== Segment start ==

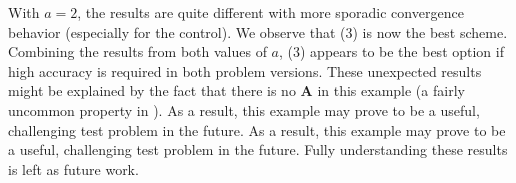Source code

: With $a=2$, the results are quite different with more sporadic convergence behavior (especially for the control).
We observe that (3) is now the best scheme.
Combining the results from both values of $a$, (3) appears to be the best option if high accuracy is required in both problem versions.
These unexpected results might be explained by the fact that there is no $\bm{A}$ in this example (a fairly uncommon property in \lqdo). As a result, this example may prove to be a useful, challenging test problem in the future.
As a result, this example may prove to be a useful, challenging test problem in the future.
Fully understanding these results is left as future work.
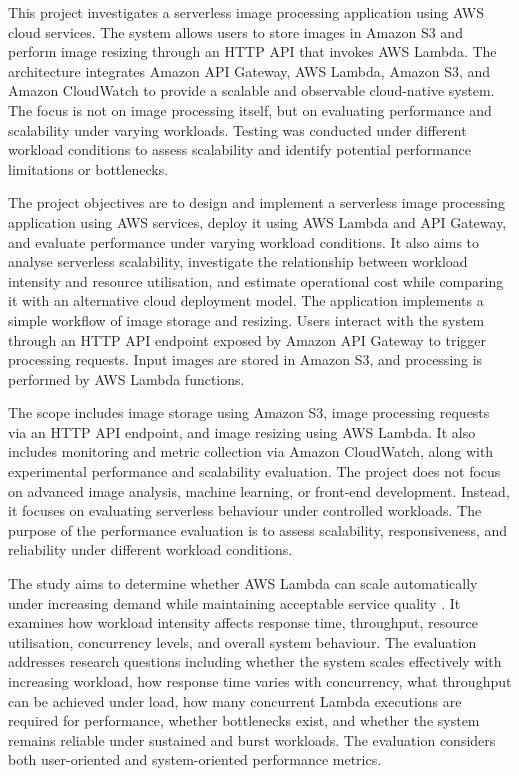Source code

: \documentclass[11pt,a4paper,twocolumn]{article}
\begin{document}
This project investigates a serverless image processing application using AWS cloud services. The system allows users to store images in Amazon S3 and perform image resizing through an HTTP API that invokes AWS Lambda. The architecture integrates Amazon API Gateway, AWS Lambda, Amazon S3, and Amazon CloudWatch to provide a scalable and observable cloud-native system.
The focus is not on image processing itself, but on evaluating performance and scalability under varying workloads. Testing was conducted under different workload conditions to assess scalability and identify potential performance limitations or bottlenecks.

The project objectives are to design and implement a serverless image processing application using AWS services, deploy it using AWS Lambda and API Gateway, and evaluate performance under varying workload conditions. It also aims to analyse serverless scalability, investigate the relationship between workload intensity and resource utilisation, and estimate operational cost while comparing it with an alternative cloud deployment model.
The application implements a simple workflow of image storage and resizing. Users interact with the system through an HTTP API endpoint exposed by Amazon API Gateway to trigger processing requests. Input images are stored in Amazon S3, and processing is performed by AWS Lambda functions.

The scope includes image storage using Amazon S3, image processing requests via an HTTP API endpoint, and image resizing using AWS Lambda. It also includes monitoring and metric collection via Amazon CloudWatch, along with experimental performance and scalability evaluation.
The project does not focus on advanced image analysis, machine learning, or front-end development. Instead, it focuses on evaluating serverless behaviour under controlled workloads.
The purpose of the performance evaluation is to assess scalability, responsiveness, and reliability under different workload conditions.

The study aims to determine whether AWS Lambda can scale automatically under increasing demand while maintaining acceptable service quality \citep{jonas2019cloud}. It examines how workload intensity affects response time, throughput, resource utilisation, concurrency levels, and overall system behaviour.
The evaluation addresses research questions including whether the system scales effectively with increasing workload, how response time varies with concurrency, what throughput can be achieved under load, how many concurrent Lambda executions are required for performance, whether bottlenecks exist, and whether the system remains reliable under sustained and burst workloads.
The evaluation considers both user-oriented and system-oriented performance metrics.
\end{document}
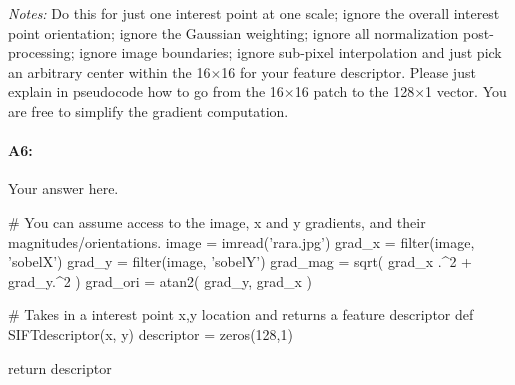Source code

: \emph{Notes:} Do this for just one interest point at one scale; ignore the overall interest point orientation; ignore the Gaussian weighting; ignore all normalization post-processing; ignore image boundaries; ignore sub-pixel interpolation and just pick an arbitrary center within the 16$\times$16 for your feature descriptor. Please just explain in pseudocode how to go from the 16$\times$16 patch to the 128$\times$1 vector. You are free to simplify the gradient computation.

\paragraph{A6:} Your answer here.


\begin{python}
# You can assume access to the image, x and y gradients, and their magnitudes/orientations.
image = imread('rara.jpg')
grad_x = filter(image, 'sobelX')
grad_y = filter(image, 'sobelY')
grad_mag = sqrt( grad_x .^2 + grad_y.^2 )
grad_ori = atan2( grad_y, grad_x )

# Takes in a interest point x,y location and returns a feature descriptor
def SIFTdescriptor(x, y)
    descriptor = zeros(128,1)

    return descriptor
\end{python}




%
%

== Segment end ==

[EXERCISE GOAL]: Pictures should not appear in the copy. Write out exactly the lines above from the first one through the line that contains "The focus is".

[PROBLEM SOLUTION]:
Source code

: With $a=2$, the results are quite different with more sporadic convergence behavior (especially for the control).
We observe that (3) is now the best scheme.
Combining the results from both values of $a$, (3) appears to be the best option if high accuracy is required in both problem versions.
These unexpected results might be explained by the fact that there is no $\bm{A}$ in this example (a fairly uncommon property in \lqdo). As a result, this example may prove to be a useful, challenging test problem in the future.
As a result, this example may prove to be a useful, challenging test problem in the future.
Fully understanding these results is left as future work.
Source code

: \documentclass[11pt,a4paper,twocolumn]{article}
\begin{document}
This project investigates a serverless image processing application using AWS cloud services. The system allows users to store images in Amazon S3 and perform image resizing through an HTTP API that invokes AWS Lambda. The architecture integrates Amazon API Gateway, AWS Lambda, Amazon S3, and Amazon CloudWatch to provide a scalable and observable cloud-native system.
The focus is not on image processing itself, but on evaluating performance and scalability under varying workloads. Testing was conducted under different workload conditions to assess scalability and identify potential performance limitations or bottlenecks.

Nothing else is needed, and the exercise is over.